The candidate emphasizes the need to improve learning, enhance school discipline, increase parental involvement, and reduce the dropout rate.
"I consider our local school boards as part of the solution not part of the problem," Blanchard said. "The preemption of local school board control by state government is not acceptable. I believe local school boards understand the education challenges of their communities better than the Arizona Department of Education."
Blanchard also believes that parents must play a major role in the education of their children.
"Successful schools and excellence in achievement come from dedicated teachers, motivated students and parents who support both," he said.
Republican candidate Tom Horne has been a member of the Paradise Valley School Board for 24 years and served in the state legislature from 1996-2000.
A lawyer, Horne believes the superintendent of education must constantly emphasize academic excellence in schools. He also feels schools must emphasize discipline.
"Students interfering in the learning of others will not be tolerated," he said as a school board member.
Horne also promises to work to limit administrative costs to no more than 5 percent of any school district's budget. He claims to have demonstrated the efficacy of such an achievement in his own school district where administrative costs have been reduced to 2.7 percent.
As State Superintendent, Horne also promises to have all students reading by the third grade. "I will see that it happens by giving special attention to those children who need it, and by insisting that students not enter fourth grade unless they can read," he said.
In a philosophy statement Horne penned for the Paradise Valley Unified School District, he wrote, "We will not compromise with mediocrity, no matter the occasion of excuse. We categorically reject the lax standards that have infected American public education, and affirm that the greatest satisfactions are to be found in the hard work necessary to reach standards of excellence."
Libertarian candidate John C. Zajac is secretary of that party.
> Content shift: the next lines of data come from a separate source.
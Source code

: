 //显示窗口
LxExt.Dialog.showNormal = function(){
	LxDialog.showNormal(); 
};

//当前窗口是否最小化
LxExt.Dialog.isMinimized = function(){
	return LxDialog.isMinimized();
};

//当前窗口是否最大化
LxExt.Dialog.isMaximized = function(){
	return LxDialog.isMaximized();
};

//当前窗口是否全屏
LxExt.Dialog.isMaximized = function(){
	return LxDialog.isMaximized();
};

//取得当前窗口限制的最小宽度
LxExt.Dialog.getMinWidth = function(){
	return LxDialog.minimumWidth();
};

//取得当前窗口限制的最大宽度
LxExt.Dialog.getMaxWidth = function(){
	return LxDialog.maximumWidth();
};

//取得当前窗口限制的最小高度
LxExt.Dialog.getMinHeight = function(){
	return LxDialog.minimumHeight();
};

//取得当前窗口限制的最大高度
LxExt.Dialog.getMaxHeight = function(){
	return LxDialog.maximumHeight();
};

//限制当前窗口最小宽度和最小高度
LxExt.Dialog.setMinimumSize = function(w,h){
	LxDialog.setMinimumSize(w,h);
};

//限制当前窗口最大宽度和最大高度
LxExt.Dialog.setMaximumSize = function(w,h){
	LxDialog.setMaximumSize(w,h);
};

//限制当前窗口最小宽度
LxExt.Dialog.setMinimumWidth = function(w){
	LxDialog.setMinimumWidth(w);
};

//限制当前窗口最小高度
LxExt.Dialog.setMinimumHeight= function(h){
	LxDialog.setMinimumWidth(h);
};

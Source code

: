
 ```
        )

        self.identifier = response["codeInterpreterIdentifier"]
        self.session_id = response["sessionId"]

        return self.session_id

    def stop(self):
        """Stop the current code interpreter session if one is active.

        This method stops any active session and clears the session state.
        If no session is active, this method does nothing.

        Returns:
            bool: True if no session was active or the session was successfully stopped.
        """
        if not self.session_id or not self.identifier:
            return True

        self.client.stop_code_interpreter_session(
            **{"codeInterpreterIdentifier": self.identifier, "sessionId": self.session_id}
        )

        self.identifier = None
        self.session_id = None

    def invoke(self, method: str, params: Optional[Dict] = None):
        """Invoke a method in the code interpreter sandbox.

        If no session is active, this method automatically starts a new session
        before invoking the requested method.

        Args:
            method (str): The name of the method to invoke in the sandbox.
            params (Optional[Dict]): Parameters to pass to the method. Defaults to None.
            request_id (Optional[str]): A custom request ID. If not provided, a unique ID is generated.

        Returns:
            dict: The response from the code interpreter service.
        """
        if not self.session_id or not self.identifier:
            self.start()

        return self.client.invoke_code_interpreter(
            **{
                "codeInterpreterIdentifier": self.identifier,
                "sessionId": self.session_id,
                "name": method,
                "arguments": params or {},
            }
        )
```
He believes the solution to Arizona's "abysmal" education system as evidenced by a high school graduation rate of 65 percent is competition. As it exists now, the state's school system is a monopoly run by the government, an education model borrowed from Russia and other socialist and totalitarian states.
"Under our constitution and enabling act, public education must be nearly free and controlled by the state," Zajac said. "But these conditions don't preclude creating a new system of school choice where every parent in the state will receive a voucher to send their child to the school of their choice."
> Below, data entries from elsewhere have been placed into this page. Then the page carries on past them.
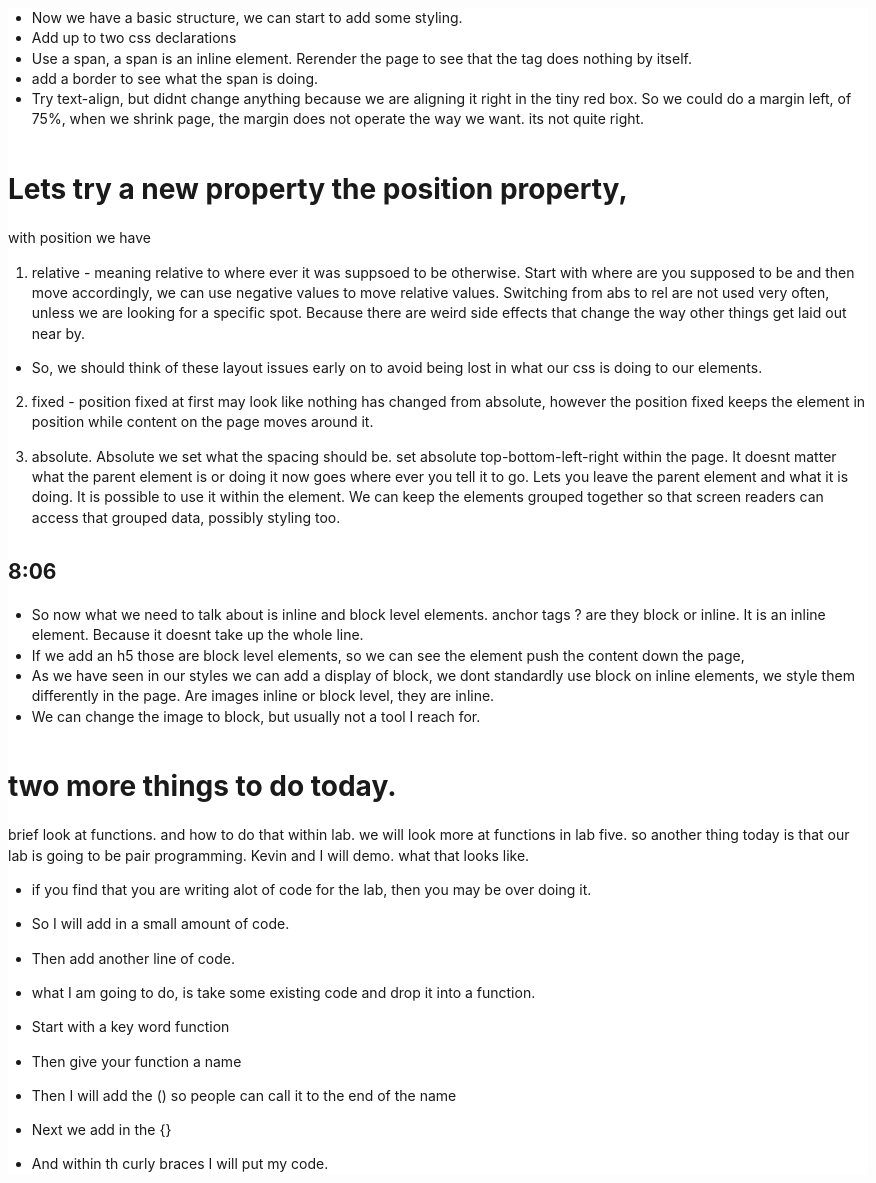- Now we have a basic structure, we can start to add some styling. 
- Add up to two css declarations
- Use a span, a span is an inline element. Rerender the page to see that the tag does nothing by itself. 
- add a border to see what the span is doing.
- Try text-align, but didnt change anything because we are aligning it right in the tiny red box. So we could do a margin left, of 75%, when we shrink page, the margin does not operate the way we want. its not quite right. 
# Lets try a new property the position property, 
with position we have 
1. relative - meaning relative to where ever it was suppsoed to be otherwise. Start with where are you supposed to be and then move accordingly, we can use negative values to move relative values. Switching from abs to rel are not used very often, unless we are looking for a specific spot. Because there are weird side effects that change the way other things get laid out near by. 
- So, we should think of these layout issues early on to avoid being lost in what our css is doing to our elements. 

2. fixed - position fixed at first may look like nothing has changed from absolute, however the position fixed keeps the element in position while content on the page moves around it. 

3. absolute. 
Absolute we set what the spacing should be. 
set absolute top-bottom-left-right within the page. It doesnt matter what the parent element is or doing it now goes where ever you tell it to go. Lets you leave the parent element and what it is doing. It is possible to use it within the element. We can keep the elements grouped together so that screen readers can access that grouped data, possibly styling too.  
## 8:06

- So now what we need to talk about is inline and block level elements. 
anchor tags ? are they block or inline. It is an inline element. Because it doesnt take up the whole line. 
- If we add an h5 those are block level elements, so we can see the element push the content down the page, 
- As we have seen in our styles we can add a display of block, we dont standardly use block on inline elements, we style them differently in the page. 
Are images inline or block level, they are inline. 
- We can change the image to block, but usually not a tool I reach for. 

# two more things to do today. 
brief look at functions. and how to do that within lab. 
we will look more at functions in lab five. 
so another thing today is that our lab is going to be pair programming. Kevin and I will demo. what that looks like. 
- if you find that you are writing alot of code for the lab, then you may be over doing it. 
- So I will add in a small amount of code. 
- Then add another line of code. 
- what I am going to do, is take some existing code and drop it into a function. 

- Start with a key word function 
- Then give your function a name
- Then I will add the () so people can call it to the end of the name
- Next we add in the {} 
- And within th curly braces I will put my code.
Zajac also advocates eliminating the state teacher licensing system, calling it a scam to keep supply low and salaries high.
"Teaching is a talent," he said. "Good ones you keep; bad ones you fire."
Some other thoughts by Zajac include:
The state's AIMS test should be one of a variety of tests parents can choose from to determine what and how well their kids are learning.
State teacher licensing should be eliminated. University education degrees are a union scheme, Zajac said.
The state's new student-tracking computer program is like having Big Brother looking over a child's shoulder. The system, which is nearly up and running, determines where each Arizona student is attending school.